The search form, which is really just an input box, looks something like this:

<div class="form-inline">
  <div class="form-group">
    <label for="filter">Search</label>
      <input type="text" class="filter form-control" placeholder="Type to filter">
  </div>
</div>

Most of the classes are for Bootstrap styling, but the class filter I added for jQuery.

##The JavaScript

Okay, now onto the good stuff. This is the contents of the JavaScript file I'm loading to perform the filter. I invoke it upon page:change since Turbolinks doesn't like to play nice all the time.

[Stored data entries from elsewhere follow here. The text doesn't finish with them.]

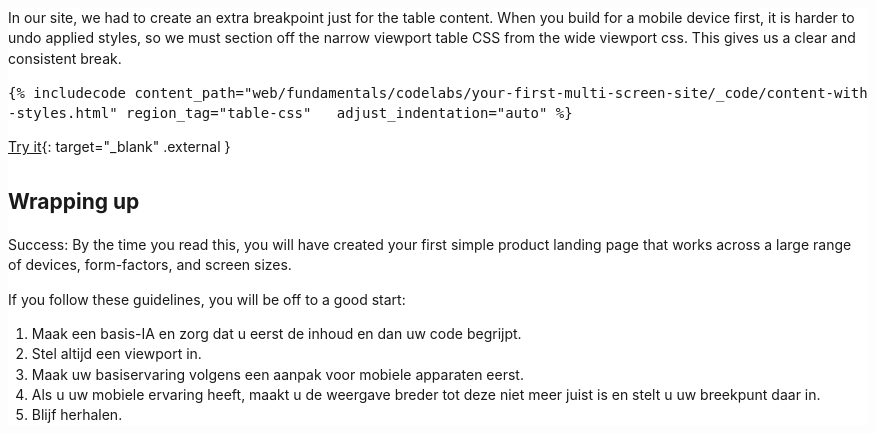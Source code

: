 In our site, we had to create an extra breakpoint just for the table content. When you build for a mobile device first, it is harder to undo applied styles, so we must section off the narrow viewport table CSS from the wide viewport css. This gives us a clear and consistent break.

<pre class="prettyprint">
{% includecode content_path="web/fundamentals/codelabs/your-first-multi-screen-site/_code/content-with-styles.html" region_tag="table-css"   adjust_indentation="auto" %}
</pre>

[Try it](https://googlesamples.github.io/web-fundamentals/fundamentals/codelabs/your-first-multi-screen-site/content-with-styles.html){: target="_blank" .external }

## Wrapping up

Success: By the time you read this, you will have created your first simple product landing page that works across a large range of devices, form-factors, and screen sizes.

If you follow these guidelines, you will be off to a good start:

1. Maak een basis-IA en zorg dat u eerst de inhoud en dan uw code begrijpt.
2. Stel altijd een viewport in.
3. Maak uw basiservaring volgens een aanpak voor mobiele apparaten eerst.
4. Als u uw mobiele ervaring heeft, maakt u de weergave breder tot deze niet meer juist is en stelt u uw breekpunt daar in.
5. Blijf herhalen.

$(document).on("page:change", function(){
  resourceFilter();
})

function resourceFilter(){
  var $rows = $(".filterable-table tr.resource-row-js");
  
  $('.filter').keyup(function(){
    var val = '^(?=.*\\b' + $.trim($(this).val()).split(/\s+/).join('\\b)(?=.*\\b') + ').*$',
        reg = RegExp(val, 'i'),
        text;

  $rows.show().filter(function(){
    text = $(this).text().replace(/\s+/g, ' ');
    return !reg.test(text);
  }).hide();
  
  });
}

Within the resourceFilter function, a bunch of stuff is happening. Here we go, line by line, element by element.

var $rows = $(".filterable-table tr.resource-row-js"); selects all the rows with the class of resource-row-js within the table with a class of filterable-table. I tried to be ultra specific in case I used multiple tables on a page.

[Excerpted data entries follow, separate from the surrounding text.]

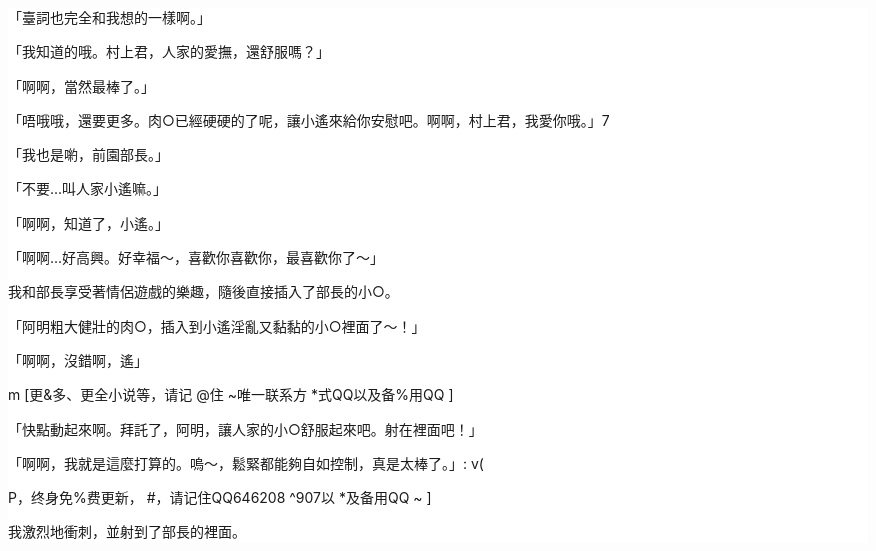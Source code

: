 



「臺詞也完全和我想的一樣啊。」





「我知道的哦。村上君，人家的愛撫，還舒服嗎？」





「啊啊，當然最棒了。」





「唔哦哦，還要更多。肉○已經硬硬的了呢，讓小遙來給你安慰吧。啊啊，村上君，我愛你哦。」7



「我也是喲，前園部長。」



「不要...叫人家小遙嘛。」





「啊啊，知道了，小遙。」





「啊啊...好高興。好幸福～，喜歡你喜歡你，最喜歡你了～」





我和部長享受著情侶遊戲的樂趣，隨後直接插入了部長的小○。



「阿明粗大健壯的肉○，插入到小遙淫亂又黏黏的小○裡面了～！」



「啊啊，沒錯啊，遙」



m [更&多、更全小说等，请记 @住 ~唯一联系方 *式QQ以及备%用QQ ]





「快點動起來啊。拜託了，阿明，讓人家的小○舒服起來吧。射在裡面吧！」



「啊啊，我就是這麼打算的。嗚～，鬆緊都能夠自如控制，真是太棒了。」: v(

P，终身免%费更新， #，请记住QQ646208 ^907以 *及备用QQ ~ ]





我激烈地衝刺，並射到了部長的裡面。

Next up, we have some more jQuery.

$('.filter') selects the input box, which I gave that specific class of filter. Then, the jQuery .keyup() method is used to catch the event when "the user releases a key on the keyboard," according to the jQuery API documentation.

So basically, after the user finishes typing, the keyup event is sent to the element (the input field), and the anonymous callback function is called.

Now, what's happening in the callback function? Crazy stuff. I find RegEx the most difficult part of this search functionality, so forgive me if I screw this up (and let me know--gently--if I got something wrong so I can fix it.)

var val = '^(?=.*\\b' + $.trim($(this).val()).split(/\s+/).join('\\b)(?=.*\\b') + ').*$', reg = RegExp(val, 'i'), text;

Here, we're declaring the variables val, reg, and text all at once. The variable val is taking the input from the search form to create a search pattern for a regular expression.

Working from the inside out, in this case, $(this).val() takes the text input from the search form. The split function takes that input and splits it on the white space delimiter to create an array. Then, the join function creates a string from that array and sticks a \b)(?=.*\b between them. Values are also prepended and appended to the string. Afterward, the jQuery function trim removes white space before and after the newly formed string.

So, for example, if you enter the words "medical technology" in the search field, the final pattern produced to match would be "^(?=.*\bmedical\b)(?=.*\btechnology).*$".

What I interpret this to mean is that for each word in the search, positive lookahead regex groups are formed. The positive lookahead is indicated by the characters ?=. When strings are compared to this pattern, the ones that match the beginnings of any of the included phrases return true. To break down the expression further, the \b matches at a word boundary, enabling whole words search only. This search doesn't match words that include subsets of the patterns. The \b can be preceded by 0 or more of any characters, which is why even a word in a middle of a string can be matched.

And that's my current interpretation of what's happening with RegEx here.

Moving on, reg = RegExp(val, 'i'), creates a RegExp object in JavaScript with the parameter i indicating case insensitivity. On this RegExp object, certain methods, such as test can be called.

In the next function, this is used to filter the rows of the table.

$rows.show().filter(function(){
    text = $(this).text().replace(/\s+/g, ' ');
    return !reg.test(text);
  }).hide();

All the rows have been selected and show and filter, jQuery functions, are called on all of them. Then, for each row, the white space in the text is replaced globally with a space. Finally, the function returns all the rows that don't match the regex pattern previously defined, and hides them.

And that's how I think the filter works on the table on the page. Hopefully I'll get more practice with RegEx over time, but until then, thank goodness for helpful people on the Internet.